■ **YOUR GOAL**:
Would you please write out each entry precisely as given?

■ **STORED DATA**:
_ _ _
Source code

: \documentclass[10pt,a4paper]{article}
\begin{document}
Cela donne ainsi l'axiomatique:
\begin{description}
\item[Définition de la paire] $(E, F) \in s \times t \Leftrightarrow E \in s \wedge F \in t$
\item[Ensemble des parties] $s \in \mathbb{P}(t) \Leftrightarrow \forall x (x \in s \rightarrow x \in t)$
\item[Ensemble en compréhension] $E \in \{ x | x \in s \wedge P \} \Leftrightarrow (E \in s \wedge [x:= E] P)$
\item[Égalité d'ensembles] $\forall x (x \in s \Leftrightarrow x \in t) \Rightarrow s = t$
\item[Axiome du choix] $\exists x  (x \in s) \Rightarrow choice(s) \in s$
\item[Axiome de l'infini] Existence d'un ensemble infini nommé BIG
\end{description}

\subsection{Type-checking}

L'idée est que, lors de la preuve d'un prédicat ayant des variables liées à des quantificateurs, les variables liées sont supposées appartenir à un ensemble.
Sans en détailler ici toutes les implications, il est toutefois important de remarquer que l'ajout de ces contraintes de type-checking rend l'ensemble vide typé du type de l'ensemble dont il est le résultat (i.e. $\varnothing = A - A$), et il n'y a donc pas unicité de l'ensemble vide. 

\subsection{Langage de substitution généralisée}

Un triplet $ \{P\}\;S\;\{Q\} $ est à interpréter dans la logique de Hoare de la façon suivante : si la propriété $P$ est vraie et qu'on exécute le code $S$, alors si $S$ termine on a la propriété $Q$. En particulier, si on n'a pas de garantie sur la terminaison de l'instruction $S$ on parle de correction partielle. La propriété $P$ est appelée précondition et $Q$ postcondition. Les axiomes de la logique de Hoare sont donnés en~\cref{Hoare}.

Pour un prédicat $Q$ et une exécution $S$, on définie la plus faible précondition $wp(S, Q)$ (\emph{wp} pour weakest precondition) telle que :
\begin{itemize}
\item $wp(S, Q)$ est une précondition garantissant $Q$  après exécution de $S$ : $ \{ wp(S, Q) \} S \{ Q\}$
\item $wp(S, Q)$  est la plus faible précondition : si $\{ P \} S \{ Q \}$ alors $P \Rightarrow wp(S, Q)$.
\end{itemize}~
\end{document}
_ _ _
■ **ANSWER BELOW**:
Source code

: \documentclass[10pt,a4paper]{article}
\begin{document}
Cela donne ainsi l'axiomatique:
\begin{description}
\item[Définition de la paire] $(E, F) \in s \times t \Leftrightarrow E \in s \wedge F \in t$
\item[Ensemble des parties] $s \in \mathbb{P}(t) \Leftrightarrow \forall x (x \in s \rightarrow x \in t)$
\item[Ensemble en compréhension] $E \in \{ x | x \in s \wedge P \} \Leftrightarrow (E \in s \wedge [x:= E] P)$
\item[Égalité d'ensembles] $\forall x (x \in s \Leftrightarrow x \in t) \Rightarrow s = t$
\item[Axiome du choix] $\exists x  (x \in s) \Rightarrow choice(s) \in s$
\item[Axiome de l'infini] Existence d'un ensemble infini nommé BIG
\end{description}

\subsection{Type-checking}

L'idée est que, lors de la preuve d'un prédicat ayant des variables liées à des quantificateurs, les variables liées sont supposées appartenir à un ensemble.
Sans en détailler ici toutes les implications, il est toutefois important de remarquer que l'ajout de ces contraintes de type-checking rend l'ensemble vide typé du type de l'ensemble dont il est le résultat (i.e. $\varnothing = A - A$), et il n'y a donc pas unicité de l'ensemble vide. 

\subsection{Langage de substitution généralisée}

Un triplet $ \{P\}\;S\;\{Q\} $ est à interpréter dans la logique de Hoare de la façon suivante : si la propriété $P$ est vraie et qu'on exécute le code $S$, alors si $S$ termine on a la propriété $Q$. En particulier, si on n'a pas de garantie sur la terminaison de l'instruction $S$ on parle de correction partielle. La propriété $P$ est appelée précondition et $Q$ postcondition. Les axiomes de la logique de Hoare sont donnés en~\cref{Hoare}.

Pour un prédicat $Q$ et une exécution $S$, on définie la plus faible précondition $wp(S, Q)$ (\emph{wp} pour weakest precondition) telle que :
\begin{itemize}
\item $wp(S, Q)$ est une précondition garantissant $Q$  après exécution de $S$ : $ \{ wp(S, Q) \} S \{ Q\}$
\item $wp(S, Q)$  est la plus faible précondition : si $\{ P \} S \{ Q \}$ alors $P \Rightarrow wp(S, Q)$.
\end{itemize}~
\end{document}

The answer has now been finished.